[Available data]
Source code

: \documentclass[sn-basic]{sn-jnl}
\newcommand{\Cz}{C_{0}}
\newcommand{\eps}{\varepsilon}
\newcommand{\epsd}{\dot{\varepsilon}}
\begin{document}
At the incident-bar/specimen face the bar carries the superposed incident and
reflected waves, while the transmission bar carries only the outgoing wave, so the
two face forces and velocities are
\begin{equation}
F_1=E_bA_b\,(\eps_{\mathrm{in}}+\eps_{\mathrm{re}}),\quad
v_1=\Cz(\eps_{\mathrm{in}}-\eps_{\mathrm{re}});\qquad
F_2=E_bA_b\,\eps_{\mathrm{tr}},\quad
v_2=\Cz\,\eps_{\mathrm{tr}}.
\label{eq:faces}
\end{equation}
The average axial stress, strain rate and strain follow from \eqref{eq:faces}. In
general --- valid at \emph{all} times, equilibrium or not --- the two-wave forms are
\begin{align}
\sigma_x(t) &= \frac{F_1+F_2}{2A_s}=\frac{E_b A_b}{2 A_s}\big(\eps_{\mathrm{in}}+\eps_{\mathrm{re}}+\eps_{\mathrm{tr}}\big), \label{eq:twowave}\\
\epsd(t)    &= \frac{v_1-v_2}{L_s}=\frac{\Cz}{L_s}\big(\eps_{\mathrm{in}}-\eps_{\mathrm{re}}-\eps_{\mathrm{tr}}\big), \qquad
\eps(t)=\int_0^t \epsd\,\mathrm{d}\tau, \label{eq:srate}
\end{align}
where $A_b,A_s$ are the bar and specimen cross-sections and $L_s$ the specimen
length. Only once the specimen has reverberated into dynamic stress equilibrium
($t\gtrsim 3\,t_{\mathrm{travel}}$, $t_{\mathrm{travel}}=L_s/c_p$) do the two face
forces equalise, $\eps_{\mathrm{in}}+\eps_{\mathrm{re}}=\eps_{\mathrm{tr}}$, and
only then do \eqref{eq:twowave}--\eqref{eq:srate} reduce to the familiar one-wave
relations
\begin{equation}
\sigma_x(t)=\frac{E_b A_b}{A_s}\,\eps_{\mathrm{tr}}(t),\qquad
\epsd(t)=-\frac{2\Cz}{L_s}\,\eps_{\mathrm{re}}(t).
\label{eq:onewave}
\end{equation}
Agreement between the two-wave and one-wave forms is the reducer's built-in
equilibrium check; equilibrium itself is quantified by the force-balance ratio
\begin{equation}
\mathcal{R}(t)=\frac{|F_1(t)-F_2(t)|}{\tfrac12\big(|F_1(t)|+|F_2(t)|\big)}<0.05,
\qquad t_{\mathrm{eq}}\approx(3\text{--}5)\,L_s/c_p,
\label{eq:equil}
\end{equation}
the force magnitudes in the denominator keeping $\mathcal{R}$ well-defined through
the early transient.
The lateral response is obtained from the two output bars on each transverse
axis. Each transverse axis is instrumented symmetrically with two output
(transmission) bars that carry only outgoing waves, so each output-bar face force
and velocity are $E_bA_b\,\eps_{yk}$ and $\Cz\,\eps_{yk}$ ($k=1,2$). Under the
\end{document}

[Required work]
All lines from the top of the data through the line containing "length. Only once" need to be retyped exactly, and nothing more.

[Written solution]
Source code

: \documentclass[sn-basic]{sn-jnl}
\newcommand{\Cz}{C_{0}}
\newcommand{\eps}{\varepsilon}
\newcommand{\epsd}{\dot{\varepsilon}}
\begin{document}
At the incident-bar/specimen face the bar carries the superposed incident and
reflected waves, while the transmission bar carries only the outgoing wave, so the
two face forces and velocities are
\begin{equation}
F_1=E_bA_b\,(\eps_{\mathrm{in}}+\eps_{\mathrm{re}}),\quad
v_1=\Cz(\eps_{\mathrm{in}}-\eps_{\mathrm{re}});\qquad
F_2=E_bA_b\,\eps_{\mathrm{tr}},\quad
v_2=\Cz\,\eps_{\mathrm{tr}}.
\label{eq:faces}
\end{equation}
The average axial stress, strain rate and strain follow from \eqref{eq:faces}. In
general --- valid at \emph{all} times, equilibrium or not --- the two-wave forms are
\begin{align}
\sigma_x(t) &= \frac{F_1+F_2}{2A_s}=\frac{E_b A_b}{2 A_s}\big(\eps_{\mathrm{in}}+\eps_{\mathrm{re}}+\eps_{\mathrm{tr}}\big), \label{eq:twowave}\\
\epsd(t)    &= \frac{v_1-v_2}{L_s}=\frac{\Cz}{L_s}\big(\eps_{\mathrm{in}}-\eps_{\mathrm{re}}-\eps_{\mathrm{tr}}\big), \qquad
\eps(t)=\int_0^t \epsd\,\mathrm{d}\tau, \label{eq:srate}
\end{align}
where $A_b,A_s$ are the bar and specimen cross-sections and $L_s$ the specimen
length. Only once the specimen has reverberated into dynamic stress equilibrium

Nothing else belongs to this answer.